Eric Posmentier at the DOE instrument platform for atmospheric studies in Barrow, AK. August 2008.

Effect of Sea Ice on Arctic Precipitation

It has recently been forecasted that Arctic summer sea ice may completely disappear sometime during this century. Sea ice is an indicator of and has an influence on the rest of the climate system. It has a strong, direct and well-documented effect on Arctic albedo and sea surface temperature, and enhances evaporation and the Arctic hydrologic cycle. The sea ice-evaporation/precipitation link is a fundamental component of climate dynamics, and has been cited as an essential element of global warming, abrupt climate change, Dansgaard-Oeschger events, the Pleistocene ice ages, and “snowball earth”. However, there are remarkably few measurements that quantify the fundamental link between the ice-free Arctic Ocean area and evaporation/precipitation. The objective of this project is to quantify how moisture evaporated from the Arctic Ocean and surrounding seas contributes to precipitation in the Arctic regions, and how such moisture supply is controlled by sea ice extent. We do t his by studying oxygen and hydrogen isotopic compositions in precipitation collected storm-by-storm at two Arctic stations, Barrow and Atqasuk, Alaska. More Arctic stations in Canada, Norway, Greenland, and Russia are under development for similar sampling programs.
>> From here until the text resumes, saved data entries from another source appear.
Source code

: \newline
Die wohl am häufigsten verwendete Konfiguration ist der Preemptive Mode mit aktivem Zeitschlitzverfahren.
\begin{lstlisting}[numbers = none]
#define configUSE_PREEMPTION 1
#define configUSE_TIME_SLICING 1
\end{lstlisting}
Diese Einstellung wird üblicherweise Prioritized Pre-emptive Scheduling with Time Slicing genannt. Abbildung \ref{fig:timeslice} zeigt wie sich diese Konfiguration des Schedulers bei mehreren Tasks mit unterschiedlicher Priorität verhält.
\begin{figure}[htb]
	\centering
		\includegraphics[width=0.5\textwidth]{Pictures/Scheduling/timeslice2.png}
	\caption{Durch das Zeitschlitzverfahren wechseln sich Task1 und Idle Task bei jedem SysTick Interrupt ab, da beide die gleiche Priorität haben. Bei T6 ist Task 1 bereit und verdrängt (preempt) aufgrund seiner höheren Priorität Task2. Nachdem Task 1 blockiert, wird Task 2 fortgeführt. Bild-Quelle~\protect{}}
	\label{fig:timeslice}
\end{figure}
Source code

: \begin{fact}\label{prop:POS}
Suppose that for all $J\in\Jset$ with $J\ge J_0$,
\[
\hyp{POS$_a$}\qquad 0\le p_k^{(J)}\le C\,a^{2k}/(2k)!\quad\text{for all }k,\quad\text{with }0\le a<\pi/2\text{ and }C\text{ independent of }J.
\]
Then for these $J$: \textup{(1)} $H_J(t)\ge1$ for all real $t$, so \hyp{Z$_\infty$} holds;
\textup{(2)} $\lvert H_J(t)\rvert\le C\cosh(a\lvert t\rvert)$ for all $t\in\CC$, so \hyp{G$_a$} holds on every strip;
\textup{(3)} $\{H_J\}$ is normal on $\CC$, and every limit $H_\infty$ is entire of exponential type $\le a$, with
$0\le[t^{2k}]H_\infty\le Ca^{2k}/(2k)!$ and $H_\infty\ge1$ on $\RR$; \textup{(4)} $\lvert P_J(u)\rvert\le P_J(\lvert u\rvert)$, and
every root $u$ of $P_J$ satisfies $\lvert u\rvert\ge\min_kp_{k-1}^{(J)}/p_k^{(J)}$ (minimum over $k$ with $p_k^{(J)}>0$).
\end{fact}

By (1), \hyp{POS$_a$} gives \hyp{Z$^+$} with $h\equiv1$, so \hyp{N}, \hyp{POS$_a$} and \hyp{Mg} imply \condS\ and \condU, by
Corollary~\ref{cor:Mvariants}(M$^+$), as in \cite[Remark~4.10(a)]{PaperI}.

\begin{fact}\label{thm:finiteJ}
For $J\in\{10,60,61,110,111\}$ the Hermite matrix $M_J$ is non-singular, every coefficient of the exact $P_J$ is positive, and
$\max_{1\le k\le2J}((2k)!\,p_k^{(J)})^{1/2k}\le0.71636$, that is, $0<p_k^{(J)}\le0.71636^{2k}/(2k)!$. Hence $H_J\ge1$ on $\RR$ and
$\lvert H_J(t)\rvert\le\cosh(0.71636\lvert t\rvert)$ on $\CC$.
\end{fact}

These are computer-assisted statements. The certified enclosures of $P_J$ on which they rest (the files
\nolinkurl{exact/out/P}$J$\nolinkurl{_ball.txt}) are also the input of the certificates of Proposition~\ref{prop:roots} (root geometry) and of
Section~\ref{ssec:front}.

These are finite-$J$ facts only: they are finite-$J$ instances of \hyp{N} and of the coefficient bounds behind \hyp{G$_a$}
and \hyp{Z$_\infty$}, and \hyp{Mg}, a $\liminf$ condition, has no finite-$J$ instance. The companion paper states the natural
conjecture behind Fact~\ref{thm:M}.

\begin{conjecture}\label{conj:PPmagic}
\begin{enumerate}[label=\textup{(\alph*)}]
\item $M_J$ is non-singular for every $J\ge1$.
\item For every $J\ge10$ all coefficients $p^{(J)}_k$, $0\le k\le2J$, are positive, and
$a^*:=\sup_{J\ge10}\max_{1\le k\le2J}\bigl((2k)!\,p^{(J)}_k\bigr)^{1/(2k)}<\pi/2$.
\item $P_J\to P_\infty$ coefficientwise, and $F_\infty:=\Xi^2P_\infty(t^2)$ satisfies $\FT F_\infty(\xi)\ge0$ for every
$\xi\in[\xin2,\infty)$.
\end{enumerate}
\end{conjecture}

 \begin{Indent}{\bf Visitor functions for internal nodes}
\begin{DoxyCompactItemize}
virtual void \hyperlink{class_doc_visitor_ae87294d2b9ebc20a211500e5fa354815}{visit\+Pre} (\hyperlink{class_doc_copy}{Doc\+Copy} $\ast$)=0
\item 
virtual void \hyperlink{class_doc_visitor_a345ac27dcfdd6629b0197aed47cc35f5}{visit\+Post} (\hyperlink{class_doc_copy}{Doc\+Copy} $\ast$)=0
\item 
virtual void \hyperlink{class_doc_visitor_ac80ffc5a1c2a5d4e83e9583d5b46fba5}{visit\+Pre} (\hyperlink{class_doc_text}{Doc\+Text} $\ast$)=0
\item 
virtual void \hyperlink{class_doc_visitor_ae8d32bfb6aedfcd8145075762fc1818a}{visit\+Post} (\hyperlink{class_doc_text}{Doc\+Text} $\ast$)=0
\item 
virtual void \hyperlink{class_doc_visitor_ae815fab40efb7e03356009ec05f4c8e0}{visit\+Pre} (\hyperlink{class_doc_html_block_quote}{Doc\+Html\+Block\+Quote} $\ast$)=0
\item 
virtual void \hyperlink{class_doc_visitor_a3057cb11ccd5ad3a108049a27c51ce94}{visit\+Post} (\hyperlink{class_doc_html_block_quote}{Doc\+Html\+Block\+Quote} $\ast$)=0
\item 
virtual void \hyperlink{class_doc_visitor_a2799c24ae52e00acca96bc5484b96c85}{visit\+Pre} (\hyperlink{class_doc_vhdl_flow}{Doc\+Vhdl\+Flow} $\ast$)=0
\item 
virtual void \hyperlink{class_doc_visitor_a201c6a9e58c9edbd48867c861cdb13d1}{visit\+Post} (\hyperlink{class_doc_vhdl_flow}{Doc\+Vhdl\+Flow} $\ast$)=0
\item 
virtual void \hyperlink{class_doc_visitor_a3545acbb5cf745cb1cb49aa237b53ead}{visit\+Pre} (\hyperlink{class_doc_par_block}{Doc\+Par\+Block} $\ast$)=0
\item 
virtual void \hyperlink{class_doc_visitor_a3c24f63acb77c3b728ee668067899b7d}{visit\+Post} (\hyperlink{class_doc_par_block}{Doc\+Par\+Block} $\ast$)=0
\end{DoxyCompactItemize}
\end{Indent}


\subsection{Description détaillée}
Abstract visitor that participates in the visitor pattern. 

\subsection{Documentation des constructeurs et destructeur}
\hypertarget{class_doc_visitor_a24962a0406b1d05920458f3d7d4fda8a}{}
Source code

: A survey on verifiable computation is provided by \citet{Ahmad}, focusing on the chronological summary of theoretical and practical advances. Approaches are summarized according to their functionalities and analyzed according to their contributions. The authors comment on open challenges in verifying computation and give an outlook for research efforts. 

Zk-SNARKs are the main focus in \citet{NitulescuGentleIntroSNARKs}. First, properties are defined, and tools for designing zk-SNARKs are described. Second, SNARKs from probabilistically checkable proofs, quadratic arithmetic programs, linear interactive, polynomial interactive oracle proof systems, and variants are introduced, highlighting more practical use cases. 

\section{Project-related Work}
By looking at weather patterns and its evolution that are responsible to a given storm, we are determining what part of the ocean surface contributes to the moisture budget of the storm using D/H and 18 O/ 16 O ratios in the precipitation samples. The results will be interpreted for the individual influences of the ice-free area of the Arctic, of storm tracks, of atmospheric temperatures at both moisture sources and precipitation sites, and of circulation changes associated with the Arctic Oscillation and/or the North Atlantic Oscillation.

This project will yield a quantitative understanding of the link between sea ice and moisture sources of Arctic precipitation, which is important in the study of climate dynamics on a wide range of time scales. It will also provide new data and insight for interpretations of climate information recorded in ice cores, which is relevant for testing global warming projections, abrupt global change scenarios, and ice age theories, as well as for further verification of climate models.